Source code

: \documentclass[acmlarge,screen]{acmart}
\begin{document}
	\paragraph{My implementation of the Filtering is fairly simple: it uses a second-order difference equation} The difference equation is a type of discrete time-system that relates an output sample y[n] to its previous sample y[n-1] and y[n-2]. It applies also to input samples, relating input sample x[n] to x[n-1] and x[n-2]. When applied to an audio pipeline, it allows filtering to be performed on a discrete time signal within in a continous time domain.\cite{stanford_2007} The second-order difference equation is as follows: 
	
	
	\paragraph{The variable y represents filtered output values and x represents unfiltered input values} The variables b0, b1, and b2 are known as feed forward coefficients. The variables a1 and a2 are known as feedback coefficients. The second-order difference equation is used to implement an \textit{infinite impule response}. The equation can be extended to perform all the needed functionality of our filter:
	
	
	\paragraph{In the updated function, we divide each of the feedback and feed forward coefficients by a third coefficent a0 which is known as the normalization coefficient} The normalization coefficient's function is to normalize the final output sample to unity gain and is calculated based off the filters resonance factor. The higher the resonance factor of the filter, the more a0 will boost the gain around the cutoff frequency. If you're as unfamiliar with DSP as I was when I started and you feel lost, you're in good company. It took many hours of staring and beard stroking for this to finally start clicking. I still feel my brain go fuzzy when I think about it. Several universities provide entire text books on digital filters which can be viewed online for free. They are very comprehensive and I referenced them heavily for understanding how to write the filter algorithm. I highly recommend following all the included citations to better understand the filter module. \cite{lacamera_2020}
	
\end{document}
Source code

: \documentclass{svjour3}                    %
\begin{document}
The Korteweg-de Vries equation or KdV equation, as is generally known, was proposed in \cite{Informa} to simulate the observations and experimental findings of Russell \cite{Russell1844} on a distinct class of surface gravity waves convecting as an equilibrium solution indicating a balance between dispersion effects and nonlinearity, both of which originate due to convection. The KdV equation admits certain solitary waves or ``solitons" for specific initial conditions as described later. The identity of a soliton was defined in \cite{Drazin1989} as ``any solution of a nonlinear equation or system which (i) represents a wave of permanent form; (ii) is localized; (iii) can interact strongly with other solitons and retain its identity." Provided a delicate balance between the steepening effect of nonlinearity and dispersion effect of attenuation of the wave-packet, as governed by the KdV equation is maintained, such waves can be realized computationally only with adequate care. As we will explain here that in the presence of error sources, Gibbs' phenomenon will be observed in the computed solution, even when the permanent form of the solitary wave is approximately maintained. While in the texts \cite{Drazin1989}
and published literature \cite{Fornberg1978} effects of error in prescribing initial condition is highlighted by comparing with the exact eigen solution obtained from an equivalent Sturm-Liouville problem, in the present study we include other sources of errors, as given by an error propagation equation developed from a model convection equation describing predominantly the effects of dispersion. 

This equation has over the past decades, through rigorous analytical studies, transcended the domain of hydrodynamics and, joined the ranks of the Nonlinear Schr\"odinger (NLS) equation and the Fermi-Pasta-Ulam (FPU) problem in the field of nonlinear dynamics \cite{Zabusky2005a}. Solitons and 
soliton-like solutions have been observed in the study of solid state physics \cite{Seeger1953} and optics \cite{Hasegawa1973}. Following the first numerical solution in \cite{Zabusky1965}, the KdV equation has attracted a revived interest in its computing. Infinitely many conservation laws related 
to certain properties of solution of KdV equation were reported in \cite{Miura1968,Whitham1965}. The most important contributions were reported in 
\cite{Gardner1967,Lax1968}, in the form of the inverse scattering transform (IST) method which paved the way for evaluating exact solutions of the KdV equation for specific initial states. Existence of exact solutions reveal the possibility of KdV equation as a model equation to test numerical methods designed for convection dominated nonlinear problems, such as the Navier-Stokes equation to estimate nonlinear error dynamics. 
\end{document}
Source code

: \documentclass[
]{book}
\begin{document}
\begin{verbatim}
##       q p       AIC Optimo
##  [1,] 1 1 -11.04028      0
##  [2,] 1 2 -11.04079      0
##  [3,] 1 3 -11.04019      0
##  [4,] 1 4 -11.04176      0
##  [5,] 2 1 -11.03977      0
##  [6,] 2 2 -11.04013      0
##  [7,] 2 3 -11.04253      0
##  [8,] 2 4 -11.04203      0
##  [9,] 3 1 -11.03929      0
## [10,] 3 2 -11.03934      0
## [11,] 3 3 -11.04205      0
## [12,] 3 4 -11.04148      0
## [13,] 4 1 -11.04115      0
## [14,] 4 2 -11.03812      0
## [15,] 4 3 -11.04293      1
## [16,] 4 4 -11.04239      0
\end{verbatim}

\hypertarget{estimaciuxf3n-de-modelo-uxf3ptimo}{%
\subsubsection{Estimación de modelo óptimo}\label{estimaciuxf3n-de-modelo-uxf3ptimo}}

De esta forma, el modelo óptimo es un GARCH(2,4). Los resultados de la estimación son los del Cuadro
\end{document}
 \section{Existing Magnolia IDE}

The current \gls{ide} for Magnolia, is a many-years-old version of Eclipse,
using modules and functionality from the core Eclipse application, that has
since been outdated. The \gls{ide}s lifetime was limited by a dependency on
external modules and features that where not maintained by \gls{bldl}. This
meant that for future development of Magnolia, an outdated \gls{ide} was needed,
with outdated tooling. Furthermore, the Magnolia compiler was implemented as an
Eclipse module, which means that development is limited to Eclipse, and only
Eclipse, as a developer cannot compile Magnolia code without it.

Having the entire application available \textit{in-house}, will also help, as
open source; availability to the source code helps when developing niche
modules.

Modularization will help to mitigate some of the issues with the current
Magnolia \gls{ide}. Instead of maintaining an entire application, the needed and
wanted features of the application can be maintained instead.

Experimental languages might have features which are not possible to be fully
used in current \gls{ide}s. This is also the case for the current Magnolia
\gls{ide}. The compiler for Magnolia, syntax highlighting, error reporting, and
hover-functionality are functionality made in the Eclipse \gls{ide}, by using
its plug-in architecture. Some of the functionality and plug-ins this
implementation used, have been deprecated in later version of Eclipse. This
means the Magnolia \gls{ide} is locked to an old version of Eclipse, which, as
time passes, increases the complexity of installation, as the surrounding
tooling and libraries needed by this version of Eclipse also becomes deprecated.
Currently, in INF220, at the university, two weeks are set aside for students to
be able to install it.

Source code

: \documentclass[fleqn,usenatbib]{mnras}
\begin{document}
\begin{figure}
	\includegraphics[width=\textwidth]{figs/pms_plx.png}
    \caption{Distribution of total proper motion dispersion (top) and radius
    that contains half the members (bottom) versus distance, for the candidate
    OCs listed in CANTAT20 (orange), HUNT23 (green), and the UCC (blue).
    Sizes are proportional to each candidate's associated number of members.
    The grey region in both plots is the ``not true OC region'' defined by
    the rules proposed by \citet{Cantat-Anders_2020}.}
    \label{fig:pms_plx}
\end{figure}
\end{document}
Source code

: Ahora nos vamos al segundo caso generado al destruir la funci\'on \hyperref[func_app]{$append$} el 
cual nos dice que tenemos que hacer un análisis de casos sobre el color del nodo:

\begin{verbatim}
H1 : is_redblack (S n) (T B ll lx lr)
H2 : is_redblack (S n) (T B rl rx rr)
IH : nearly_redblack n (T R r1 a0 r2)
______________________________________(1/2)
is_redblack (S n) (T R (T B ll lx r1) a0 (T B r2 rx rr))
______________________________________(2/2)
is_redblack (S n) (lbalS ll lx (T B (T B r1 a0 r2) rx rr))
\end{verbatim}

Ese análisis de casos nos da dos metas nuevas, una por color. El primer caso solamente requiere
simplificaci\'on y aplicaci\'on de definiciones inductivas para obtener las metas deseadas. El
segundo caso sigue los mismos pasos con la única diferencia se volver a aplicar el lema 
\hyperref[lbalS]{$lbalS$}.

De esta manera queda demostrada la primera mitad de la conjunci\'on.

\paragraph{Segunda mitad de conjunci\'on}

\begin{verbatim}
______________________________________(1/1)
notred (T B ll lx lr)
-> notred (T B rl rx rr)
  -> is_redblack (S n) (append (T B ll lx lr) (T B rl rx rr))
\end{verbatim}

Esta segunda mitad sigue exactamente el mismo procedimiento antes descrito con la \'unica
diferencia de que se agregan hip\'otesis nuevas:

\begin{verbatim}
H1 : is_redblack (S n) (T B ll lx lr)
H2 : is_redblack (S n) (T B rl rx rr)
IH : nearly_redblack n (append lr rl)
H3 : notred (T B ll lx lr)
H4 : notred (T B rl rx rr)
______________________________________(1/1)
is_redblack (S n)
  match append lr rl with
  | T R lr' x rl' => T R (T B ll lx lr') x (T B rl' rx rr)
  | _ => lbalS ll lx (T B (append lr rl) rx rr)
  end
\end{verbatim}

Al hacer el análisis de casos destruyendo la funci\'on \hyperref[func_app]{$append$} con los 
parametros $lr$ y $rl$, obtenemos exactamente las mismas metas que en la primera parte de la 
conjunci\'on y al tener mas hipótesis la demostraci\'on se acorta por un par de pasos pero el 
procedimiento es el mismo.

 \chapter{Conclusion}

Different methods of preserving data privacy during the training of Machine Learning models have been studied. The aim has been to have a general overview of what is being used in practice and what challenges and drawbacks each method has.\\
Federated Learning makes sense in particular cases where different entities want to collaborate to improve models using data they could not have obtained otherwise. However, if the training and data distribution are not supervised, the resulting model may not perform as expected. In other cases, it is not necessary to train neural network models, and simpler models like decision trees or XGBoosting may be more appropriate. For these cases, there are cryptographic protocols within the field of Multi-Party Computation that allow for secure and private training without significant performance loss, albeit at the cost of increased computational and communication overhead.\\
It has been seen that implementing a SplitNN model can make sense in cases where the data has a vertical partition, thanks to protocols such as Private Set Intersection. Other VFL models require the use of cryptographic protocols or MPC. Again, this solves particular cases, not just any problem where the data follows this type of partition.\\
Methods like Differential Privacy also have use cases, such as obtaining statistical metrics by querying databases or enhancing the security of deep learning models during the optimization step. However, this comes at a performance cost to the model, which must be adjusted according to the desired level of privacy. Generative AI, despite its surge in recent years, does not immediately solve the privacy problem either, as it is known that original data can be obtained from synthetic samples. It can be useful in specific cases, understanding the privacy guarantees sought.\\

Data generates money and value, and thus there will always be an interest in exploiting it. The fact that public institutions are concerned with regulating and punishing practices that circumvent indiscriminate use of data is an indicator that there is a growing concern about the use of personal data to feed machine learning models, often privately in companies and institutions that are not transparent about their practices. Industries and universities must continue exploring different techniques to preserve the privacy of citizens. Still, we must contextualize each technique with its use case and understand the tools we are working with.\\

****

> [The problem]
Could you set down, word for word, only the lines above from the line with "Different methods of" to the line with "Methods like Differential", including both?

> [Worked solution]
Different methods of preserving data privacy during the training of Machine Learning models have been studied. The aim has been to have a general overview of what is being used in practice and what challenges and drawbacks each method has.\\
Federated Learning makes sense in particular cases where different entities want to collaborate to improve models using data they could not have obtained otherwise. However, if the training and data distribution are not supervised, the resulting model may not perform as expected. In other cases, it is not necessary to train neural network models, and simpler models like decision trees or XGBoosting may be more appropriate. For these cases, there are cryptographic protocols within the field of Multi-Party Computation that allow for secure and private training without significant performance loss, albeit at the cost of increased computational and communication overhead.\\
It has been seen that implementing a SplitNN model can make sense in cases where the data has a vertical partition, thanks to protocols such as Private Set Intersection. Other VFL models require the use of cryptographic protocols or MPC. Again, this solves particular cases, not just any problem where the data follows this type of partition.\\
Methods like Differential Privacy also have use cases, such as obtaining statistical metrics by querying databases or enhancing the security of deep learning models during the optimization step. However, this comes at a performance cost to the model, which must be adjusted according to the desired level of privacy. Generative AI, despite its surge in recent years, does not immediately solve the privacy problem either, as it is known that original data can be obtained from synthetic samples. It can be useful in specific cases, understanding the privacy guarantees sought.\\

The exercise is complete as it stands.